> PROBLEM TO WORK ON
Retype the entries exactly. Include every line.

● ● ● ● ● ● ●

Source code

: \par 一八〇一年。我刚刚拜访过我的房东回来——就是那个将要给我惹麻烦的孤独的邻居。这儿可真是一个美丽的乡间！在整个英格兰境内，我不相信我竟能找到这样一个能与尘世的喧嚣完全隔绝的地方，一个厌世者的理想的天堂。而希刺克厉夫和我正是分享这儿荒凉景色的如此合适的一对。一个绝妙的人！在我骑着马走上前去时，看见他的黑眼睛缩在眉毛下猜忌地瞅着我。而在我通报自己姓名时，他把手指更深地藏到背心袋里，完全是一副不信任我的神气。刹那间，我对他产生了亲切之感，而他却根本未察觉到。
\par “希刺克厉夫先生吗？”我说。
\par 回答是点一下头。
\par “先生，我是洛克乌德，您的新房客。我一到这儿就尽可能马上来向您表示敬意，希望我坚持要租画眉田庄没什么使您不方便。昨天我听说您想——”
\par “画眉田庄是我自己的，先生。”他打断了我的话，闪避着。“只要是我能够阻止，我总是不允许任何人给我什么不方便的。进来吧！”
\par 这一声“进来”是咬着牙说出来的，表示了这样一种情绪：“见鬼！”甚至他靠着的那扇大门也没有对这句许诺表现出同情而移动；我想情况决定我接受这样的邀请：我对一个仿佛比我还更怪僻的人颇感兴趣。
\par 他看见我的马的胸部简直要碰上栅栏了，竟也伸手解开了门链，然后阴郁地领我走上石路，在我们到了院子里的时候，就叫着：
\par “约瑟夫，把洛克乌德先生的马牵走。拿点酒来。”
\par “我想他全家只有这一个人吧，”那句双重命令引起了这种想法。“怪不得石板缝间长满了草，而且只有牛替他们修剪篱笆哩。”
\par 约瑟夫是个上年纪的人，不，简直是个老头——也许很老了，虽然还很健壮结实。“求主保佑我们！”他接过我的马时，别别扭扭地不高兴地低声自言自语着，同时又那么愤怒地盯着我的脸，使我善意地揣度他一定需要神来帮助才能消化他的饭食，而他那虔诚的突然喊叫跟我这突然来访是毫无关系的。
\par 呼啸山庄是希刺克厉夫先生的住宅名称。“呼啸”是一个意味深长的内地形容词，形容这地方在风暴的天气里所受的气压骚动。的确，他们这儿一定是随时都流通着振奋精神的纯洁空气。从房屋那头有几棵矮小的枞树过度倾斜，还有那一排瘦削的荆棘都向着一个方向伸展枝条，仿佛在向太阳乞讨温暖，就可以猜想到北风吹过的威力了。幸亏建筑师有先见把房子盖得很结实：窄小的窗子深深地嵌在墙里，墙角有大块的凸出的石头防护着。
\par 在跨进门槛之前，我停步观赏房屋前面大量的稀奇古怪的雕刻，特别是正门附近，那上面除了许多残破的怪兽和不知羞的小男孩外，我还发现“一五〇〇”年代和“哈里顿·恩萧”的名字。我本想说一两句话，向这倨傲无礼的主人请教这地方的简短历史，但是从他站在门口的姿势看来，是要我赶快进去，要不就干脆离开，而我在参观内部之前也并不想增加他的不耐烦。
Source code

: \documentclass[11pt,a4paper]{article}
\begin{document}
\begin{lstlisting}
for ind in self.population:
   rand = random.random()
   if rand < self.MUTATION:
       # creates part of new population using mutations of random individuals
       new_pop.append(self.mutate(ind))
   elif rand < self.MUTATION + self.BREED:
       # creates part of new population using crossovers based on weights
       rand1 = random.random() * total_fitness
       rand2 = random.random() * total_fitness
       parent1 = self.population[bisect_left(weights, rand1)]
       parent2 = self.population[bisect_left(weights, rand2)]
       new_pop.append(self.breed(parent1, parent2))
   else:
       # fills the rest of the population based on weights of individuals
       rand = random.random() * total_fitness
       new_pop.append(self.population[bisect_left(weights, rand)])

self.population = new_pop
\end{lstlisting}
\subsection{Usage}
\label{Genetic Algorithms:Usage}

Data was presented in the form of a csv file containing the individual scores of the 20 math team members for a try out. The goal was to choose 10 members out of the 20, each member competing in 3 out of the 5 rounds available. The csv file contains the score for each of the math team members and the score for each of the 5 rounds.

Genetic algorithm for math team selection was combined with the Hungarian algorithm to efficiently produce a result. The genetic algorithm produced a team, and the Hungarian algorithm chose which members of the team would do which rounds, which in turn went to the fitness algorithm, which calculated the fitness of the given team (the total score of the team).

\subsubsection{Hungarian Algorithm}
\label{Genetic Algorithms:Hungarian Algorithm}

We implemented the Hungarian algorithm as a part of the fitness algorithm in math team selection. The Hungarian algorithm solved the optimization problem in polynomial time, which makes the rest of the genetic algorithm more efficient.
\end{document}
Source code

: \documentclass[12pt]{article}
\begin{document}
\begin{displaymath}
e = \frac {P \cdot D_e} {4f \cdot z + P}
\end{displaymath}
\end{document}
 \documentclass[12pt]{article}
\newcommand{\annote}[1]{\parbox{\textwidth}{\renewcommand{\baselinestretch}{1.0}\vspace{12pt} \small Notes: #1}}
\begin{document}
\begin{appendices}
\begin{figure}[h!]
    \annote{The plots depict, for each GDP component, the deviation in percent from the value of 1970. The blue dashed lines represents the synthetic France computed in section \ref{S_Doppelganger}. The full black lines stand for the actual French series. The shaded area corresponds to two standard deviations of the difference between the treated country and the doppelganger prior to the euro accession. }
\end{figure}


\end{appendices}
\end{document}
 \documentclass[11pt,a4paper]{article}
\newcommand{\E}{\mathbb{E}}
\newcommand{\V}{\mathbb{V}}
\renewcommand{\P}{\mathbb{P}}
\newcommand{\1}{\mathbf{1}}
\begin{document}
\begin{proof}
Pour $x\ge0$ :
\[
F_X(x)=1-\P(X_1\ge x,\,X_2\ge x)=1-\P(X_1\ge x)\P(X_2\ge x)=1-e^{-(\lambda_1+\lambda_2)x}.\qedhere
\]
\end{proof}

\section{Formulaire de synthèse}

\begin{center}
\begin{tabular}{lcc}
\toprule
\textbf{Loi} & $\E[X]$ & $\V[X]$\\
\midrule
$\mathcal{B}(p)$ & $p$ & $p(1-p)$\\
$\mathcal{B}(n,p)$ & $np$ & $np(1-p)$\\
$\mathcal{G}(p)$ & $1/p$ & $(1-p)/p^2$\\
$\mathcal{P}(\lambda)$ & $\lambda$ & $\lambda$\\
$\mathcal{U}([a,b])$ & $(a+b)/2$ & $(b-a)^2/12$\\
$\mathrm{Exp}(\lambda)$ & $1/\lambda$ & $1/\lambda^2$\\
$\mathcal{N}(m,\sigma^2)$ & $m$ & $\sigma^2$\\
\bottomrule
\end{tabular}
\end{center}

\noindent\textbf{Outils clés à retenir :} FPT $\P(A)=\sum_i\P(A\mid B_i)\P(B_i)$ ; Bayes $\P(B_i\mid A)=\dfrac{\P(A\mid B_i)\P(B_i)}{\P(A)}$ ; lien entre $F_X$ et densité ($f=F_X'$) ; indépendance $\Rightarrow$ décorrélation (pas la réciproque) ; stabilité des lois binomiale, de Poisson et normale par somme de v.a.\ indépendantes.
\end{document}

● ● ● ● ● ● ●

> RESULT OF THE EXERCISE
Source code

: \par 一八〇一年。我刚刚拜访过我的房东回来——就是那个将要给我惹麻烦的孤独的邻居。这儿可真是一个美丽的乡间！在整个英格兰境内，我不相信我竟能找到这样一个能与尘世的喧嚣完全隔绝的地方，一个厌世者的理想的天堂。而希刺克厉夫和我正是分享这儿荒凉景色的如此合适的一对。一个绝妙的人！在我骑着马走上前去时，看见他的黑眼睛缩在眉毛下猜忌地瞅着我。而在我通报自己姓名时，他把手指更深地藏到背心袋里，完全是一副不信任我的神气。刹那间，我对他产生了亲切之感，而他却根本未察觉到。
\par “希刺克厉夫先生吗？”我说。
\par 回答是点一下头。
\par “先生，我是洛克乌德，您的新房客。我一到这儿就尽可能马上来向您表示敬意，希望我坚持要租画眉田庄没什么使您不方便。昨天我听说您想——”
\par “画眉田庄是我自己的，先生。”他打断了我的话，闪避着。“只要是我能够阻止，我总是不允许任何人给我什么不方便的。进来吧！”
\par 这一声“进来”是咬着牙说出来的，表示了这样一种情绪：“见鬼！”甚至他靠着的那扇大门也没有对这句许诺表现出同情而移动；我想情况决定我接受这样的邀请：我对一个仿佛比我还更怪僻的人颇感兴趣。
\par 他看见我的马的胸部简直要碰上栅栏了，竟也伸手解开了门链，然后阴郁地领我走上石路，在我们到了院子里的时候，就叫着：
\par “约瑟夫，把洛克乌德先生的马牵走。拿点酒来。”
\par “我想他全家只有这一个人吧，”那句双重命令引起了这种想法。“怪不得石板缝间长满了草，而且只有牛替他们修剪篱笆哩。”
\par 约瑟夫是个上年纪的人，不，简直是个老头——也许很老了，虽然还很健壮结实。“求主保佑我们！”他接过我的马时，别别扭扭地不高兴地低声自言自语着，同时又那么愤怒地盯着我的脸，使我善意地揣度他一定需要神来帮助才能消化他的饭食，而他那虔诚的突然喊叫跟我这突然来访是毫无关系的。
\par 呼啸山庄是希刺克厉夫先生的住宅名称。“呼啸”是一个意味深长的内地形容词，形容这地方在风暴的天气里所受的气压骚动。的确，他们这儿一定是随时都流通着振奋精神的纯洁空气。从房屋那头有几棵矮小的枞树过度倾斜，还有那一排瘦削的荆棘都向着一个方向伸展枝条，仿佛在向太阳乞讨温暖，就可以猜想到北风吹过的威力了。幸亏建筑师有先见把房子盖得很结实：窄小的窗子深深地嵌在墙里，墙角有大块的凸出的石头防护着。
\par 在跨进门槛之前，我停步观赏房屋前面大量的稀奇古怪的雕刻，特别是正门附近，那上面除了许多残破的怪兽和不知羞的小男孩外，我还发现“一五〇〇”年代和“哈里顿·恩萧”的名字。我本想说一两句话，向这倨傲无礼的主人请教这地方的简短历史，但是从他站在门口的姿势看来，是要我赶快进去，要不就干脆离开，而我在参观内部之前也并不想增加他的不耐烦。
Source code

: \documentclass[11pt,a4paper]{article}
\begin{document}
\begin{lstlisting}
for ind in self.population:
   rand = random.random()
   if rand < self.MUTATION:
       # creates part of new population using mutations of random individuals
       new_pop.append(self.mutate(ind))
   elif rand < self.MUTATION + self.BREED:
       # creates part of new population using crossovers based on weights
       rand1 = random.random() * total_fitness
       rand2 = random.random() * total_fitness
       parent1 = self.population[bisect_left(weights, rand1)]
       parent2 = self.population[bisect_left(weights, rand2)]
       new_pop.append(self.breed(parent1, parent2))
   else:
       # fills the rest of the population based on weights of individuals
       rand = random.random() * total_fitness
       new_pop.append(self.population[bisect_left(weights, rand)])

self.population = new_pop
\end{lstlisting}
\subsection{Usage}
\label{Genetic Algorithms:Usage}

Data was presented in the form of a csv file containing the individual scores of the 20 math team members for a try out. The goal was to choose 10 members out of the 20, each member competing in 3 out of the 5 rounds available. The csv file contains the score for each of the math team members and the score for each of the 5 rounds.

Genetic algorithm for math team selection was combined with the Hungarian algorithm to efficiently produce a result. The genetic algorithm produced a team, and the Hungarian algorithm chose which members of the team would do which rounds, which in turn went to the fitness algorithm, which calculated the fitness of the given team (the total score of the team).

\subsubsection{Hungarian Algorithm}
\label{Genetic Algorithms:Hungarian Algorithm}

We implemented the Hungarian algorithm as a part of the fitness algorithm in math team selection. The Hungarian algorithm solved the optimization problem in polynomial time, which makes the rest of the genetic algorithm more efficient.
\end{document}
Source code

: \documentclass[12pt]{article}
\begin{document}
\begin{displaymath}
e = \frac {P \cdot D_e} {4f \cdot z + P}
\end{displaymath}
\end{document}
 \documentclass[12pt]{article}
\newcommand{\annote}[1]{\parbox{\textwidth}{\renewcommand{\baselinestretch}{1.0}\vspace{12pt} \small Notes: #1}}
\begin{document}
\begin{appendices}
\begin{figure}[h!]
    \annote{The plots depict, for each GDP component, the deviation in percent from the value of 1970. The blue dashed lines represents the synthetic France computed in section \ref{S_Doppelganger}. The full black lines stand for the actual French series. The shaded area corresponds to two standard deviations of the difference between the treated country and the doppelganger prior to the euro accession. }
\end{figure}


\end{appendices}
\end{document}
 \documentclass[11pt,a4paper]{article}
\newcommand{\E}{\mathbb{E}}
\newcommand{\V}{\mathbb{V}}
\renewcommand{\P}{\mathbb{P}}
\newcommand{\1}{\mathbf{1}}
\begin{document}
\begin{proof}
Pour $x\ge0$ :
\[
F_X(x)=1-\P(X_1\ge x,\,X_2\ge x)=1-\P(X_1\ge x)\P(X_2\ge x)=1-e^{-(\lambda_1+\lambda_2)x}.\qedhere
\]
\end{proof}

\section{Formulaire de synthèse}

\begin{center}
\begin{tabular}{lcc}
\toprule
\textbf{Loi} & $\E[X]$ & $\V[X]$\\
\midrule
$\mathcal{B}(p)$ & $p$ & $p(1-p)$\\
$\mathcal{B}(n,p)$ & $np$ & $np(1-p)$\\
$\mathcal{G}(p)$ & $1/p$ & $(1-p)/p^2$\\
$\mathcal{P}(\lambda)$ & $\lambda$ & $\lambda$\\
$\mathcal{U}([a,b])$ & $(a+b)/2$ & $(b-a)^2/12$\\
$\mathrm{Exp}(\lambda)$ & $1/\lambda$ & $1/\lambda^2$\\
$\mathcal{N}(m,\sigma^2)$ & $m$ & $\sigma^2$\\
\bottomrule
\end{tabular}
\end{center}

\noindent\textbf{Outils clés à retenir :} FPT $\P(A)=\sum_i\P(A\mid B_i)\P(B_i)$ ; Bayes $\P(B_i\mid A)=\dfrac{\P(A\mid B_i)\P(B_i)}{\P(A)}$ ; lien entre $F_X$ et densité ($f=F_X'$) ; indépendance $\Rightarrow$ décorrélation (pas la réciproque) ; stabilité des lois binomiale, de Poisson et normale par somme de v.a.\ indépendantes.
\end{document}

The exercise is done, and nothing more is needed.